## Problem to solve
Only the lines below between the ones containing "### Reference Paper" and "(PPoPP'18 poster paper).", inclusive, are to be reproduced, each exactly as it stands.
● ● ● ● ● ● ●
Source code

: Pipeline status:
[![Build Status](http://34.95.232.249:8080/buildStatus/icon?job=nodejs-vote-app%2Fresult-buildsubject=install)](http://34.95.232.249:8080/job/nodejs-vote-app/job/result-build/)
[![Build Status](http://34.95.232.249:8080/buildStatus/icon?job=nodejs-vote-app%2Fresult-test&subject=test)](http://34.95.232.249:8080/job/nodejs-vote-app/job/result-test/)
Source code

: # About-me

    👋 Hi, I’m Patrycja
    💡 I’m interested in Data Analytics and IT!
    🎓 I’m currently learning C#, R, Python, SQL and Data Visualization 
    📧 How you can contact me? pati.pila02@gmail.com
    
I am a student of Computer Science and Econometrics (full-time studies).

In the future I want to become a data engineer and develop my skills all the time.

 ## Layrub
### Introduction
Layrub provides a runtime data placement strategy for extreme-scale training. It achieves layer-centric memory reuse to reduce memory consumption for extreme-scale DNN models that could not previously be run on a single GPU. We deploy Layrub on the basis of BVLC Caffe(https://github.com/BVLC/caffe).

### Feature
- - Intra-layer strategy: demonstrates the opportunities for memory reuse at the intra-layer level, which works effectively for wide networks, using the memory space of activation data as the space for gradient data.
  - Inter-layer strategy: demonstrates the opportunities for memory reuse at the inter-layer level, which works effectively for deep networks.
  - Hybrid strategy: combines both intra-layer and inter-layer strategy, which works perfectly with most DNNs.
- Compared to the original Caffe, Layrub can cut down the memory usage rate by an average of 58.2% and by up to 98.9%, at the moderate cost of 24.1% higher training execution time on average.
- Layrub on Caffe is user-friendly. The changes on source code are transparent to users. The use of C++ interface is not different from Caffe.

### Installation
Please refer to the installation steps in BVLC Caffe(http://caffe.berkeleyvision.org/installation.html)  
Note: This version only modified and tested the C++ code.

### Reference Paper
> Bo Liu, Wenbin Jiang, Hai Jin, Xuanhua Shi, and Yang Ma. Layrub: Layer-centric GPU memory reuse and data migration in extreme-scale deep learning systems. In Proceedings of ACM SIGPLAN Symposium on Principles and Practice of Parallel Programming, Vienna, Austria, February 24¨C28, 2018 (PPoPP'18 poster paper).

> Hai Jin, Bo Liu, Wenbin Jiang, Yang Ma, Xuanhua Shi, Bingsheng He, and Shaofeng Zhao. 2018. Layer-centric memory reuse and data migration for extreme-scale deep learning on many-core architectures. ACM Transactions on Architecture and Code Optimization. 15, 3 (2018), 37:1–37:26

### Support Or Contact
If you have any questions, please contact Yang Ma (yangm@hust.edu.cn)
● ● ● ● ● ● ●
## Task output
### Reference Paper
> Bo Liu, Wenbin Jiang, Hai Jin, Xuanhua Shi, and Yang Ma. Layrub: Layer-centric GPU memory reuse and data migration in extreme-scale deep learning systems. In Proceedings of ACM SIGPLAN Symposium on Principles and Practice of Parallel Programming, Vienna, Austria, February 24¨C28, 2018 (PPoPP'18 poster paper).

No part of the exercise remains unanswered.